OKCupid, Not Evil, Simply Wrong

Why OKCupid’s recent revelations are easy to quantify and are both horrible and not as bad as Facebook


The outrage against Facebook’s experiment was almost universal. The act of experimenting on people without their knowledge or consent, goes against long-standing, established ethical guidelines.

Tim Carmody recently wrote more about how Facebook also betrayed the trust of those posting updates. People trusted that the news they shared would get to the intended audience, their friends. While a problem, that doesn’t actual trigger my ethical concerns because Facebook betrayed my trust years ago. I already know that if I post something that there will be people I want to have see it that will not. The fact that my posts may have been used to experiment on my friends upsets me, but the initial ethical breach is so outrageous that it is minor in comparison.

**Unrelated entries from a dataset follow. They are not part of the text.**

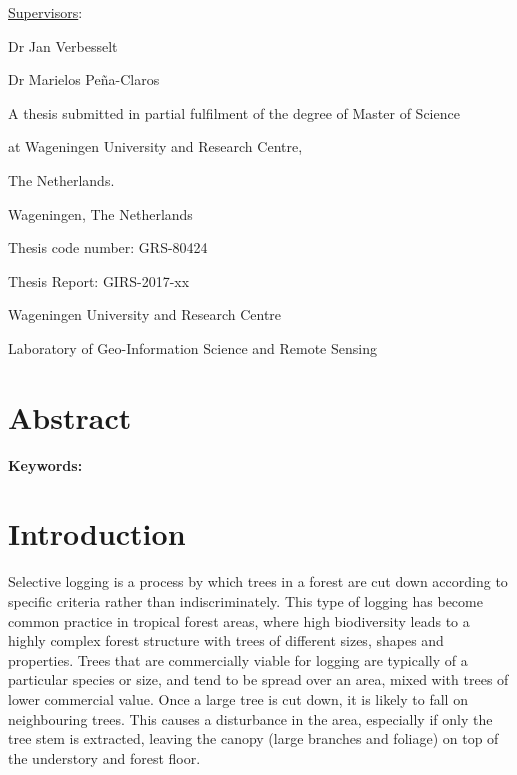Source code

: \documentclass[a4paper,12pt]{scrbook}
\begin{document}
\begin{titlingpage}
\begin{center}
  {\large \underline{Supervisors}:}\vspace{1.1cm}
  
  {Dr Jan Verbesselt}
  
  {Dr Marielos Peña-Claros}\vspace{3.0cm}
  
  {A thesis submitted in partial fulfilment of the degree of Master of Science}
  
  {at Wageningen University and Research Centre,}
  
  {The Netherlands.}\vspace{2.7cm}
  \end{center}
  
  \begin{flushright}
    {\thedate}
  
    {Wageningen, The Netherlands}
  \end{flushright}\vspace{0.5cm}

    Thesis code number: GRS-80424
  
    Thesis Report: GIRS-2017-xx
  
    {Wageningen University and Research Centre}
  
    {Laboratory of Geo-Information Science and Remote Sensing}
 \end{titlingpage}

\chapter*{Abstract}

\textbf{Keywords:} 

\tableofcontents

\chapter{Introduction}

Selective logging is a process by which trees in a forest are cut down according to specific criteria rather than indiscriminately. This type of logging has become common practice in tropical forest areas, where high biodiversity leads to a highly complex forest structure with trees of different sizes, shapes and properties. Trees that are commercially viable for logging are typically of a particular species or size, and tend to be spread over an area, mixed with trees of lower commercial value. Once a large tree is cut down, it is likely to fall on neighbouring trees. This causes a disturbance in the area, especially if only the tree stem is extracted, leaving the canopy (large branches and foliage) on top of the understory and forest floor.
\end{document}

Then Tim started talking about OKCupid and he makes some good points. Problem is that he, like many others, lets his residual Facebook outrage take over. As a result, he over thinks the issue.

There were two experiments outlined that really played with people’s interactions with each other. A third experiment was simply playing with their rating system and not really a problem.

[Edit: The 3rd experiment did have them hide all of a subscriber’s profile text to see if the text influenced the ratings. It was not universally done. Troublesome but not on the level of the ones below. The written story was either all or nothing.]

The first was that they hid the profile photos for everyone for 7 hours. This was universal. OKCupid turned off a feature in a “Love is Blind” stunt. It was not random profile information. It was an obvious feature that they removed. As a user, I may have been annoyed, but no other information was hidden. The greatest risk was to OKCupid as people could be annoyed enough to quit.

The second experiment was simply horrific. They lied to their subscribers. They made recommendations and displayed incorrect compatibility ratings. It doesn’t matter how accurate the rating system is or is not. To the best of their knowledge, OKCupid lied.

LIED.

That is a problem. Period. How can anyone trust the information presented to them ever again from OKCupid. What will they lie about next?

OKCupid lied. There is no need for any in-depth analysis. What they did was wrong. Period.

If you want to get upset, think about how this reinforces the bigger issue of the lack of ethics in the tech world.

What else has been done to people that we don’t know about?